Sebagian orang sudah dengan tidak sabar menunjukkan sikap terhadap pujian Prabowo terhadap Jokowi tersebut. Maklum pujian tersebut muncul di tengah meningkatnya tekanan untuk mengadili Jokowi dan mengubah pendekatan yang selama Jokowi memerintah demikian boros dan memanjakan kalangan pemilik modal.
Pendekatan berbeda dengan Jokowi seperti penghematan anggaran, tampaknya sudah mulai didengungkan oleh Prabowo, walaupun kita masih melihat dulu sejauh mana hal itu benar-benar konsisten.
Demikian juga pendekatan untuk memanjakan rakyat di bawah berupa di antaranya program Makan Bergizi Gratis untuk anak-anak sekolah, telah mulai berjalan walaupun mungkin dengan terjadinya pengetatan anggaran, akan sedikit banyak mempengaruhi program tersebut. Sementara itu, pendekatan yang selama Jokowi berkuasa amat memanjakan kaum pemilik modal hingga menurut kita sampai kebablasan dengan melunjaknya keangkuhan golongan ini, di masa pemerintahan Prabowo selarang, belum terlihat pendekatan yang jelas terhadap soal yang satu ini.
Contohnya, kasus PSN PIK2 dan BSD. Sejauh ini, BSD belum terekspos bagaimana mereka mengekspansi lahan dan modalnya: apakah telah melanggar hukum dan menindas rakyat sebagaimana PIK2.
Saya kira Jokowi sudah terlanjur identik dengan citra pemerintahannya yang pro para pemilik modal besar sebagai katalisator dan rakyat kecil sebagai objek politik yang termanipulasi dan tertawan kehidupannya. Kita tidak perlu tunjukkan lagi di sini pembuktiannya, karena sudah demikian gamblang, baik karena rakyat kecil sebagai objek manipulasi para buzzers yang bekerja semasa Jokowi, maupun sebagai sekedar “penadah” bantuan yang tidak membebaskan sama sekali kehidupan mereka dari kemiskinan, selain sekedar untuk bertahan hidup.

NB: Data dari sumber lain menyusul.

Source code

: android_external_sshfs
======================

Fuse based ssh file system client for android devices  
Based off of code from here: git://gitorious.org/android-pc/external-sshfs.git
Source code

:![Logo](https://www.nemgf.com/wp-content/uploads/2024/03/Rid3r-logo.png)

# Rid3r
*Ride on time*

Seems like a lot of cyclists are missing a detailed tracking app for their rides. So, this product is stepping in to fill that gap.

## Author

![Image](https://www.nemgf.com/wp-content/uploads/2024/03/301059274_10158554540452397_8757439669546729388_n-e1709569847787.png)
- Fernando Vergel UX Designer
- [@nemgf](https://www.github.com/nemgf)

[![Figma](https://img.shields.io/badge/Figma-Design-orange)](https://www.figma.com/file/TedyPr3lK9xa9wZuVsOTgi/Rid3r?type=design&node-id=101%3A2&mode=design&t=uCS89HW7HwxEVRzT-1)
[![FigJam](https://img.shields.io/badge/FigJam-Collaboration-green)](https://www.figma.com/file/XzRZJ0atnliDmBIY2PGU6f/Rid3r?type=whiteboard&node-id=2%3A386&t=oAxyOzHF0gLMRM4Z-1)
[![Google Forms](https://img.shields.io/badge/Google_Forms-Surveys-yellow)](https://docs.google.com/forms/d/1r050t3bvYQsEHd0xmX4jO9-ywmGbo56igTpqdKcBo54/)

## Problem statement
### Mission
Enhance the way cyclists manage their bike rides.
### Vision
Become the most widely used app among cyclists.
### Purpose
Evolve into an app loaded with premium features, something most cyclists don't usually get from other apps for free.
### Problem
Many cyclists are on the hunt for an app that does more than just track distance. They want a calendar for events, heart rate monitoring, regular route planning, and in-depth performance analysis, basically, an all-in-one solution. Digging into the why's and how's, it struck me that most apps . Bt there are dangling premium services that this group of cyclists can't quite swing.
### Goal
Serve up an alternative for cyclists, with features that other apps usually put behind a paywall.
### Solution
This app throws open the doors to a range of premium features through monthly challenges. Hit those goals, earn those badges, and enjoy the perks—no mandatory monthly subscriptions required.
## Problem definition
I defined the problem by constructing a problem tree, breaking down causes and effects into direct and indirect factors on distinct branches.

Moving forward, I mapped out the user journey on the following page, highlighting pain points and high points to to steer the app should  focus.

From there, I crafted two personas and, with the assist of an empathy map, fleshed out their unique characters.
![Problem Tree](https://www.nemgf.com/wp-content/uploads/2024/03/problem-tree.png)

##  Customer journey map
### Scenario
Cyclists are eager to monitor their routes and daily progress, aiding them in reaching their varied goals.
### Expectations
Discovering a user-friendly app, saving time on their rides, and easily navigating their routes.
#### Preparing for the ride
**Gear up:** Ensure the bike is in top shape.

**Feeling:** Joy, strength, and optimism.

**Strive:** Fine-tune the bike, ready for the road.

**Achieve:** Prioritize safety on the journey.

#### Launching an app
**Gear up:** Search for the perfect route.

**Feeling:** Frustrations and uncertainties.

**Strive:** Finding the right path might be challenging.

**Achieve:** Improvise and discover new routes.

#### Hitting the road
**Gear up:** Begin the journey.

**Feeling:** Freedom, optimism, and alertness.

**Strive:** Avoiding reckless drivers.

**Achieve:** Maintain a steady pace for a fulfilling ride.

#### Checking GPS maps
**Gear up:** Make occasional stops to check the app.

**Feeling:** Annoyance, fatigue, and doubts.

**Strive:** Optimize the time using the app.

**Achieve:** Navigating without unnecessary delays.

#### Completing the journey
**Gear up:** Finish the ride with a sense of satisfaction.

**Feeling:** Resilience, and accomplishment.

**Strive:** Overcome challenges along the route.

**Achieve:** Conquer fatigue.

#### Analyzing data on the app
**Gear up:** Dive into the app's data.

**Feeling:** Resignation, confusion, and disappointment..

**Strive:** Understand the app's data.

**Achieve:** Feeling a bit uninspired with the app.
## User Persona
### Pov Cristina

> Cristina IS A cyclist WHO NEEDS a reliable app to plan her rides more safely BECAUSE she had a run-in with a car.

Keadaan objektif ini harusnya menjadi atensi dan koreksi bagi Prabowo untuk melakukan pendekatan baru terhadap problem rakyat kecil dewasa ini. Mengawetkan kesinambungan pemerintahan Prabowo dengan Jokowi, harus benar-benar diperinci: di aspek mana yang perlu disinambungkan dan di bagian mana pula yang perlu diputus agar tidak menjadi beban, penyakit dan justru menimbulkan antipati bagi rakyat. Merebut simpati rakyat yang diam jauh lebih penting daripada sekedar menghidangkan simpati kepada Jokowi demi meraih dukungannya terhadap Prabowo.
Misalnya, jika memang unsur kekuatan pendukung politis Jokowi terletak pada kaum pemilik modal yang selama ini demikian berpesta selama pemerintahan Jokowi, dan dengan akibat tingginya kesenjangan dan prospek daya politik rakyat yang semakin pudar untuk menjamin hak-hak ekonomi dan politiknya karena aparat hukum berada dalam pengaruh kaum pemilik modal, maka Prabowo tidak perlu ragu untuk memutus dan mengoreksi pendekatan politis yang tidak menguntungkan tersebut baik bagi bangsa maupun negara. Pada aspek ini, tidak perlu ada kesinambungan antara Jokowi dan Prabowo.
Untuk memutus mata rantai di aspek yang tidak positif tersebut, Prabowo harus memberikan pendekatan yang monumental dan berefek jera, misalnya menghukum mereka yang terbukti korupsi yang mencengangkan dan membahayakan kedaulatan negara, yaitu dengan menghubungkan praktik korupsi tersebut sebagai penghianatan dan subversi, sehingga dengan demikian dapat dihukum mati.